Thursday, August 12

IRIN Web Special on child soldiers

IRIN Web Special on child soldiers

What would it feel like to know that our government was focused on ending tragedies such as this rather than moving swiftly past as though nothing were going on and no one needed their help? We may never know. Mercy, Father. Mercy.

Child soldier in Sierra Leone
Credit: IRIN

His comrades in the transit camp run by Save the Children-UK in Bunia, a town in the Democratic Republic of Congo (DRC), called him 'Kadogo', which means "small" in Kiswahili. The name suited him for he was tiny, much too tiny, in fact, to be involved in anyone's war.

But at 12, Kadogo was already a veteran of a vicious bush war between ethnic militias in eastern DRC. So were his comrades at the transit camp, victims like him of a practice that has drawn widespread condemnation, including from the UN Children's Fund (UNICEF).

Dubbed "an illegal and morally reprehensible practice" by UNICEF, the use of children in violent conflicts continues in many war situations around the world.

The last few years have seen heightened interest in the problem at the highest level of the international community, and landmark developments to strengthen and broaden the scope of international measures to protect children from this scourge. For this reason, says Olara Otunnu, Special Representative of the UN Secretary-General for Children in Armed Conflict, we are now at "a watershed moment" when international attention can be coupled with new mechanisms and instruments to end impunity for those using child soldiers.

It is time over the next three years, according to Otunnu, "to switch from talking the talk to walking the walk … for a critical mass that could come together to change the behaviour of parties in conflict and prevent them getting away with abuse of children."

The nature of the problem

More than 500,000 children under-18 have been recruited into state and non-state armed groups in over 85 countries worldwide, according to the Coalition to Stop the Use of Child Soldiers []. At any one time, more than 300,000 of these children are actively fighting as soldiers with government armed forces or armed opposition groups worldwide, says the coalition.
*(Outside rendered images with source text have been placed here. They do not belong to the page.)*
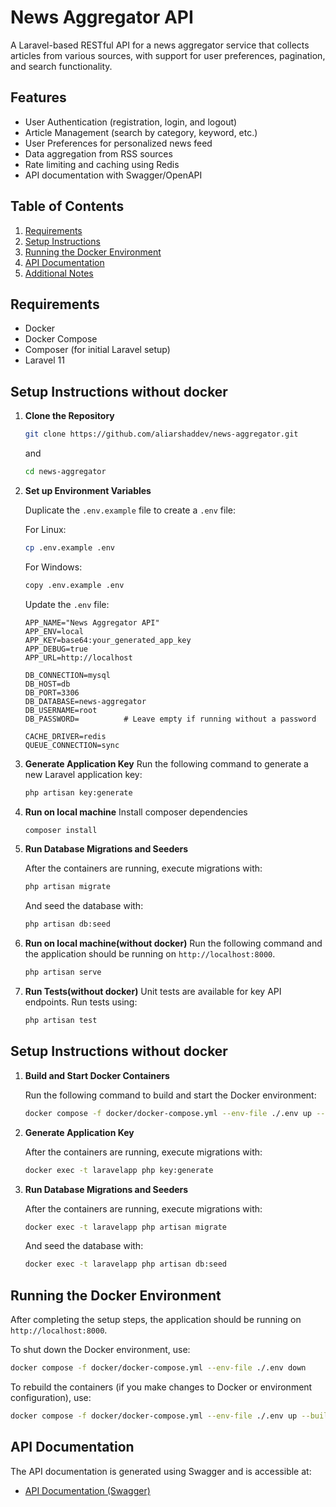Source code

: # News Aggregator API

A Laravel-based RESTful API for a news aggregator service that collects articles from various sources, with support for user preferences, pagination, and search functionality.

## Features

- User Authentication (registration, login, and logout)
- Article Management (search by category, keyword, etc.)
- User Preferences for personalized news feed
- Data aggregation from RSS sources
- Rate limiting and caching using Redis
- API documentation with Swagger/OpenAPI

## Table of Contents

1. [Requirements](#requirements)
2. [Setup Instructions](#setup-instructions)
3. [Running the Docker Environment](#running-the-docker-environment)
4. [API Documentation](#api-documentation)
5. [Additional Notes](#additional-notes)

## Requirements

- Docker
- Docker Compose
- Composer (for initial Laravel setup)
- Laravel 11

## Setup Instructions without docker

1. **Clone the Repository**

   ```bash
   git clone https://github.com/aliarshaddev/news-aggregator.git
   ```

   and

   ```bash
   cd news-aggregator
   ```

2. **Set up Environment Variables**

   Duplicate the `.env.example` file to create a `.env` file:

   For Linux:

   ```bash
   cp .env.example .env
   ```

   For Windows:

   ```bash
   copy .env.example .env
   ```

   Update the `.env` file:

   ```env
   APP_NAME="News Aggregator API"
   APP_ENV=local
   APP_KEY=base64:your_generated_app_key
   APP_DEBUG=true
   APP_URL=http://localhost

   DB_CONNECTION=mysql
   DB_HOST=db
   DB_PORT=3306
   DB_DATABASE=news-aggregator
   DB_USERNAME=root
   DB_PASSWORD=          # Leave empty if running without a password

   CACHE_DRIVER=redis
   QUEUE_CONNECTION=sync
   ```

3. **Generate Application Key**
   Run the following command to generate a new Laravel application key:

   ```bash
   php artisan key:generate
   ```

4. **Run on local machine**
   Install composer dependencies

   ```bash
   composer install
   ```

5. **Run Database Migrations and Seeders**

   After the containers are running, execute migrations with:

   ```bash
   php artisan migrate
   ```

   And seed the database with:

   ```bash
   php artisan db:seed
   ```

6. **Run on local machine(without docker)**
   Run the following command and the application should be running on `http://localhost:8000`.

   ```bash
   php artisan serve
   ```

7. **Run Tests(without docker)**
   Unit tests are available for key API endpoints. Run tests using:

   ```bash
   php artisan test
   ```

## Setup Instructions without docker

1. **Build and Start Docker Containers**

   Run the following command to build and start the Docker environment:

   ```bash
   docker compose -f docker/docker-compose.yml --env-file ./.env up --build
   ```

2. **Generate Application Key**

   After the containers are running, execute migrations with:

   ```bash
   docker exec -t laravelapp php key:generate
   ```

3. **Run Database Migrations and Seeders**

   After the containers are running, execute migrations with:

   ```bash
   docker exec -t laravelapp php artisan migrate
   ```

   And seed the database with:

   ```bash
   docker exec -t laravelapp php artisan db:seed
   ```

## Running the Docker Environment

After completing the setup steps, the application should be running on `http://localhost:8000`.

To shut down the Docker environment, use:

```bash
docker compose -f docker/docker-compose.yml --env-file ./.env down
```

To rebuild the containers (if you make changes to Docker or environment configuration), use:

```bash
docker compose -f docker/docker-compose.yml --env-file ./.env up --build
```

## API Documentation

The API documentation is generated using Swagger and is accessible at:

- [API Documentation (Swagger)](http://localhost:8000/api/documentation)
Most child soldiers are between the ages of 15 and 18 years, but some are as young as seven. Most, but not all, soldiers under 15 years of age are believed to be part of non-state armed forces. Those children who are not fighters, are typically runners or scouts, porters, sex slaves, cooks or spies.

The recruitment and use of children for combat is outlawed by various measures of international human rights law, humanitarian law, labour law and criminal law but a chasm exists between these standards and their application.

Most observers agree that the practice continues because children make for cheap and obedient fighters, and are easier - because of their youth and inexperience - to mould into effective and expendable combatants. In some areas subject to persistent violent conflict, there is a shortage of "eligible men" so belligerents widen the recruitment base by using girls and boys, some observers say. The proliferation of light weaponry has also fed into the problem, making it possible for very young children to bear and use arms, others add.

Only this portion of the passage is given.